**YOUR OBJECTIVE:** Answer with a number only: how many lines of the data contain "unary"?

(Data items)
^^^^
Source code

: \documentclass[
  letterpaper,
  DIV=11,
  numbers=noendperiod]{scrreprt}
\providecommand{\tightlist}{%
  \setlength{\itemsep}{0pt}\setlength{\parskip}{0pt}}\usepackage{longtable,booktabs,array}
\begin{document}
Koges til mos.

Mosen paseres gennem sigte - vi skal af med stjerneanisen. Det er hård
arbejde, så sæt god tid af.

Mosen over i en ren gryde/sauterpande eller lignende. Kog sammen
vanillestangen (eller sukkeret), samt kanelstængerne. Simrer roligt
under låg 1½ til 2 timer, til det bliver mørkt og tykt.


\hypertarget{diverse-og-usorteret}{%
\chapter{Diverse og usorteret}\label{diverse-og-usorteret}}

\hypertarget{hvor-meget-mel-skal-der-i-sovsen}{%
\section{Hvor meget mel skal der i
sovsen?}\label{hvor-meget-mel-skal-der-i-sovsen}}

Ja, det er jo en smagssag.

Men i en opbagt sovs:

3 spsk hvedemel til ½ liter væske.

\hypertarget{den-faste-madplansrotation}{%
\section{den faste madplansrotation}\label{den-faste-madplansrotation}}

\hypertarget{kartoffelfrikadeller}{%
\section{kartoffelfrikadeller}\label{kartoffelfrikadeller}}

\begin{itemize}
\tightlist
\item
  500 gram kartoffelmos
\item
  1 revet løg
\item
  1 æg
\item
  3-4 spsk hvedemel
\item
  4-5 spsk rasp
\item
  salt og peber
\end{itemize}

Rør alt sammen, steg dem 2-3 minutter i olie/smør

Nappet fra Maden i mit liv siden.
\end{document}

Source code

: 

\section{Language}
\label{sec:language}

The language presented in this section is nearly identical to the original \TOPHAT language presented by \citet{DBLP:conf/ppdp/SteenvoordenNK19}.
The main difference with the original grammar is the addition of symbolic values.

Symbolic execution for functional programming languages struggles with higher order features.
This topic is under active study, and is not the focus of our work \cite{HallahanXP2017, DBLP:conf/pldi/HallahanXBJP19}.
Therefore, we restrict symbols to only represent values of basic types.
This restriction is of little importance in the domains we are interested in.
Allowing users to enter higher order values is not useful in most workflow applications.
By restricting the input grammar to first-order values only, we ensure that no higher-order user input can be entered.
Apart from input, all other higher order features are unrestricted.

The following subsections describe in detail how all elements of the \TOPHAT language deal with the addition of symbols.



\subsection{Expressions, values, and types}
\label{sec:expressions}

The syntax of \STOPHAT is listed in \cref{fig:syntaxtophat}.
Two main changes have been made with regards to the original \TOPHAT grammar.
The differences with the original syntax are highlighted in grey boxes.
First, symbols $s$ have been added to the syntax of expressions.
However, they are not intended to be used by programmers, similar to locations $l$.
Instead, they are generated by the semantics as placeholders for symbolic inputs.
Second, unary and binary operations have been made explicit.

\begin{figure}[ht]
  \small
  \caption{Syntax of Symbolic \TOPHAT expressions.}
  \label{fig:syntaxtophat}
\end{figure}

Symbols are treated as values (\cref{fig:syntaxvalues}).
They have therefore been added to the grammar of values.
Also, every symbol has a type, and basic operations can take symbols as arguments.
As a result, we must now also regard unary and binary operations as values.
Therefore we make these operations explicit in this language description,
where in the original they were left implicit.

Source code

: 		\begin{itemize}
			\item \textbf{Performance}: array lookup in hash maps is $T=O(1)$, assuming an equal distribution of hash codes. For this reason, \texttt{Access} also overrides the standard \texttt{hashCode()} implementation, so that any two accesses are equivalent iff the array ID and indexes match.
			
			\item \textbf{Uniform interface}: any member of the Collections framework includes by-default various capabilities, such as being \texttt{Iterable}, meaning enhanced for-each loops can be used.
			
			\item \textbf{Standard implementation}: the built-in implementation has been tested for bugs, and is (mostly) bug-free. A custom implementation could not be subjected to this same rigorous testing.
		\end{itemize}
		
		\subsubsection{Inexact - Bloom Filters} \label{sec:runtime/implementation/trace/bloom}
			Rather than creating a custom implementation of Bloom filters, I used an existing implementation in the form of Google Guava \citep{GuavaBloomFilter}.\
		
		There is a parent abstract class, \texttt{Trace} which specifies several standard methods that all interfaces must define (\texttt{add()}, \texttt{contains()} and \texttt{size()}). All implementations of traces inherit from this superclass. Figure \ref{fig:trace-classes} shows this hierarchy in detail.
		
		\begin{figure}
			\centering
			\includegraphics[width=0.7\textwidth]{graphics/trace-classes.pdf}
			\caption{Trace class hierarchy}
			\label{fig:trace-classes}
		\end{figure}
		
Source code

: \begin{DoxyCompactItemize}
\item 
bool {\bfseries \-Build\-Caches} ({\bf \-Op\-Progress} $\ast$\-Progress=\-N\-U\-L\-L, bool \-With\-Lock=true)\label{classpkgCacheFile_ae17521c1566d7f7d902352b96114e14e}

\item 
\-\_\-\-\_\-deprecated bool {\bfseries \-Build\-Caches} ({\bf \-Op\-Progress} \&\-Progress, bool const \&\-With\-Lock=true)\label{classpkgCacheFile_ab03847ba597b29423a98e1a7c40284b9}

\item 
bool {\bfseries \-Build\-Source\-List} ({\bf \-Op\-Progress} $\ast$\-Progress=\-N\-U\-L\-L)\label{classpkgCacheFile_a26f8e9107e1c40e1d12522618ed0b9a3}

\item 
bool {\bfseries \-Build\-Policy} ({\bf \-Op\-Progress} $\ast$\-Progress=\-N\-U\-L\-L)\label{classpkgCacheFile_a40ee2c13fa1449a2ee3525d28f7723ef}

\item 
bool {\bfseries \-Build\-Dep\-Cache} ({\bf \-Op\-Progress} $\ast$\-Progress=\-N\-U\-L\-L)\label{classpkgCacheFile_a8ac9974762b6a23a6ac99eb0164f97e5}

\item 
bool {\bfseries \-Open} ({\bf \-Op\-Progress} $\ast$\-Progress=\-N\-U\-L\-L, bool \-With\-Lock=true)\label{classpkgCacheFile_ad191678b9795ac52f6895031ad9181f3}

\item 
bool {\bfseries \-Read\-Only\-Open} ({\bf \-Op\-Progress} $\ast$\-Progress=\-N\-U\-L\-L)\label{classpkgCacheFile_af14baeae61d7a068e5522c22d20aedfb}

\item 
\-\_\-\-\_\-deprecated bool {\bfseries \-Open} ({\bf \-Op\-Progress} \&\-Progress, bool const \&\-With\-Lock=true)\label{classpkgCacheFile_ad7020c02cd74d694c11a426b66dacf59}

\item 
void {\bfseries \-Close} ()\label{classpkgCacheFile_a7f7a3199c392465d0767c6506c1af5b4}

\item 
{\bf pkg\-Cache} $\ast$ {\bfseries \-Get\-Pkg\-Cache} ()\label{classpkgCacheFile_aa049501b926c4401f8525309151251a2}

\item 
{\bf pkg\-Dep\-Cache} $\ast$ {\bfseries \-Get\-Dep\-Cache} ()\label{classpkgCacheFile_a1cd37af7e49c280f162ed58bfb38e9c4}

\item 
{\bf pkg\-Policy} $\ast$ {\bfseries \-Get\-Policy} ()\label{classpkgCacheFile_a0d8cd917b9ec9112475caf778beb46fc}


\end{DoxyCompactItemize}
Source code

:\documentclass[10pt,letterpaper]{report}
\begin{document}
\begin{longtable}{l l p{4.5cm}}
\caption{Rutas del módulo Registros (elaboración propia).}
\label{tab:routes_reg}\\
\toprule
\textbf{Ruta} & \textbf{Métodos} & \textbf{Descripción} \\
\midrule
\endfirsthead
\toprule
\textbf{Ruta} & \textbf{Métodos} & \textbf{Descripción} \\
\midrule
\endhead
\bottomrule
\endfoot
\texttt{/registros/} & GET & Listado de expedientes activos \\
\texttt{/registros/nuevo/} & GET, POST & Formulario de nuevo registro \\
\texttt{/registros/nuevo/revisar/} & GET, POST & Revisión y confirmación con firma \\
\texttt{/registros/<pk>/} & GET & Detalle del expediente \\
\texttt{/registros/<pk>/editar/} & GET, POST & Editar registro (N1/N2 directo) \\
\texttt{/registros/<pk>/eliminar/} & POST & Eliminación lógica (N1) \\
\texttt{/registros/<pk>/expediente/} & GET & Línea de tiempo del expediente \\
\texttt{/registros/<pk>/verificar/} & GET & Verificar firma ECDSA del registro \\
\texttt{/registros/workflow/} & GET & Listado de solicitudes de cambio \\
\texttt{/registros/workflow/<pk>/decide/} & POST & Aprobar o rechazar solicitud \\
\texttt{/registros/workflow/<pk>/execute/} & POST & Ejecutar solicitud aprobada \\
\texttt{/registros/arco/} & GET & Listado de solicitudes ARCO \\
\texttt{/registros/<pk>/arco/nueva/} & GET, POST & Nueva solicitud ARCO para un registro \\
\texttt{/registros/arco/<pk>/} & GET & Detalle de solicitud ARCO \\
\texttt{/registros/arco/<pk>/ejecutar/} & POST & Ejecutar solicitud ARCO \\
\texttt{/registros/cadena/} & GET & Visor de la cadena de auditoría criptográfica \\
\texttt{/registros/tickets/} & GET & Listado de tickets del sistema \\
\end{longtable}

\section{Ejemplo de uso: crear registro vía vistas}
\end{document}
^^^^
**SOLUTION:** 2